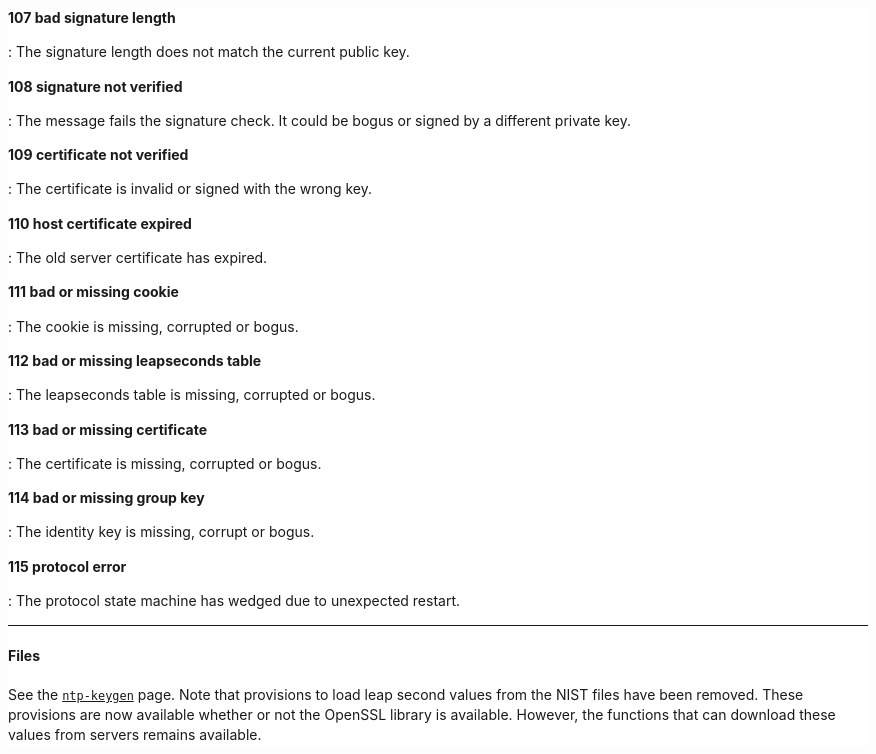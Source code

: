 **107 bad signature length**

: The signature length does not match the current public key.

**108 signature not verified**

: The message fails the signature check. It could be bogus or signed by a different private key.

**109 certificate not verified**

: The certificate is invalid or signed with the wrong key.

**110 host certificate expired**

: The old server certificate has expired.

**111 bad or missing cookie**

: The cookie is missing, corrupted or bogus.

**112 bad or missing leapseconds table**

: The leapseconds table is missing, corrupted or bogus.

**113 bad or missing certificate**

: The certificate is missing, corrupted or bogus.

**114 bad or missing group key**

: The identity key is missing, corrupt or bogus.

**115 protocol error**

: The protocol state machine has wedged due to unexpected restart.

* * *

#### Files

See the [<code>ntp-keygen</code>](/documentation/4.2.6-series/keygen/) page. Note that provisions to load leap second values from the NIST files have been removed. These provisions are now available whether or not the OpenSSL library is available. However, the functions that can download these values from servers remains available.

# # # #

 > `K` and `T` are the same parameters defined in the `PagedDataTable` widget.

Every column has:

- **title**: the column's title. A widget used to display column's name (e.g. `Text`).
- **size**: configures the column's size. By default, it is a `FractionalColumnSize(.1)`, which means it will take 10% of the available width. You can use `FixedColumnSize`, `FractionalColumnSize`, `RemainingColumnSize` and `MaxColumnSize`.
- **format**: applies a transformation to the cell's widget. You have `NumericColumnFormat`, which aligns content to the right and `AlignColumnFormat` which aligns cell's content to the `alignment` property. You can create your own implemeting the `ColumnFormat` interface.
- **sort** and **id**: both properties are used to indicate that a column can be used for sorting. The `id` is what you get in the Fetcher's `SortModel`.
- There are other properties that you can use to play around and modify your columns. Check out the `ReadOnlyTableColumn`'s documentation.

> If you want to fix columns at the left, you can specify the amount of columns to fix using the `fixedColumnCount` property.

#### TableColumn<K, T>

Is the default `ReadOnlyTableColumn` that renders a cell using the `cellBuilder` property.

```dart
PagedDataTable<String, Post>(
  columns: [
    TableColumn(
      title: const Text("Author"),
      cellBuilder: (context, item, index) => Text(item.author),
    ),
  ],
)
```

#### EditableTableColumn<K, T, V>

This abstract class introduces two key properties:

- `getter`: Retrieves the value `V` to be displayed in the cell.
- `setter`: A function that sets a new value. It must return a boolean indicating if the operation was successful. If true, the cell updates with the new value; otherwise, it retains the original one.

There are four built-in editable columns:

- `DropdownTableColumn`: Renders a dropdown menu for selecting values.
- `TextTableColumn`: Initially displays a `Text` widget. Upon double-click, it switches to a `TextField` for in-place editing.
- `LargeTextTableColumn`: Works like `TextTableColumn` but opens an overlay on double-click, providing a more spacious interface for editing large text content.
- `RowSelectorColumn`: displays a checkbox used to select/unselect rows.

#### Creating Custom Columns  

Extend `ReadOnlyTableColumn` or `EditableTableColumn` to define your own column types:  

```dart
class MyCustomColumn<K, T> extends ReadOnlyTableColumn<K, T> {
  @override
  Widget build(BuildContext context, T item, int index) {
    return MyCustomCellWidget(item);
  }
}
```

# # # #

Activity: Exact repeat of the material above: every line from the one with "Source code" through the one with "or missing cookie**", endpoints included, and nothing more. No pictures.

Exercise solution:
Source code

: **107 bad signature length**

: The signature length does not match the current public key.

**108 signature not verified**

: The message fails the signature check. It could be bogus or signed by a different private key.

**109 certificate not verified**

: The certificate is invalid or signed with the wrong key.

**110 host certificate expired**

: The old server certificate has expired.

**111 bad or missing cookie**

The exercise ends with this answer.